» **Work request**:
In the entries that follow, which lines hold the string "octopi"? List them.

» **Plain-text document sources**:
# # # #

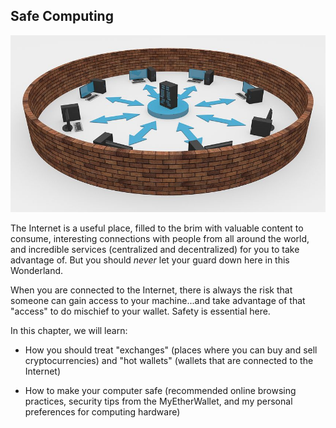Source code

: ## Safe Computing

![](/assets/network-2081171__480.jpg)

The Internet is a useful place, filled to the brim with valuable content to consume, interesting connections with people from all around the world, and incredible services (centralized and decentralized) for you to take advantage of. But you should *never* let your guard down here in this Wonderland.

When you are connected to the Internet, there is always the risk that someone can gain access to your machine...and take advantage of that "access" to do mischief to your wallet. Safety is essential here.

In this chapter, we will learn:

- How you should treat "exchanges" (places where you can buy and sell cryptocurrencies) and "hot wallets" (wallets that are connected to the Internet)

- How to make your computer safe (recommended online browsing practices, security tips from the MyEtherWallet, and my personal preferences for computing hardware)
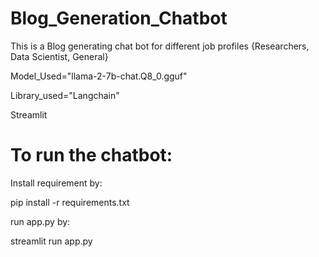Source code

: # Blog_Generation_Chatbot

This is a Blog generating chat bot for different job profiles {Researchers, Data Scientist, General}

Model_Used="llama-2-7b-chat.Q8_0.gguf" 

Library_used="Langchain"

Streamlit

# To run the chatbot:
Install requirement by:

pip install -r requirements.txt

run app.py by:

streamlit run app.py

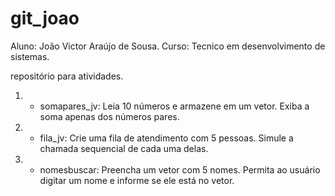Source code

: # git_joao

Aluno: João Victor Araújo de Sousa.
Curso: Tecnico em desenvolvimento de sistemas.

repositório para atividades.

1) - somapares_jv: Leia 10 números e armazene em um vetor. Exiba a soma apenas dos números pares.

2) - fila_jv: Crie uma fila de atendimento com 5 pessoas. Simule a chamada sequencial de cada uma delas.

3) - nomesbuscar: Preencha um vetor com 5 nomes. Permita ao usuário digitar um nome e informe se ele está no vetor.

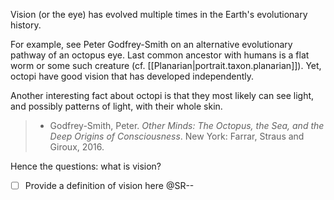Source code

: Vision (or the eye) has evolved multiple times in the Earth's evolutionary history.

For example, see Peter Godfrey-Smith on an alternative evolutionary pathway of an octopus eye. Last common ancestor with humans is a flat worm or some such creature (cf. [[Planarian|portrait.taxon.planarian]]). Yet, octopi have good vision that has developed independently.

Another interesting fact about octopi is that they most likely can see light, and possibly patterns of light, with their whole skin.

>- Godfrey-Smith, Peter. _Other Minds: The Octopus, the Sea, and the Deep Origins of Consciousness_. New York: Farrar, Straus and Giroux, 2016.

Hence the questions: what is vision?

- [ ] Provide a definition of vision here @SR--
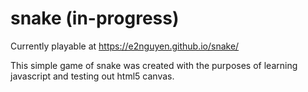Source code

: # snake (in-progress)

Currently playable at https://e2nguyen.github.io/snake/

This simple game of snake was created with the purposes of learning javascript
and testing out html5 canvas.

# # # #

» **Exercise result**:
For example, see Peter Godfrey-Smith on an alternative evolutionary pathway of an octopus eye. Last common ancestor with humans is a flat worm or some such creature (cf. [[Planarian|portrait.taxon.planarian]]). Yet, octopi have good vision that has developed independently.
Another interesting fact about octopi is that they most likely can see light, and possibly patterns of light, with their whole skin.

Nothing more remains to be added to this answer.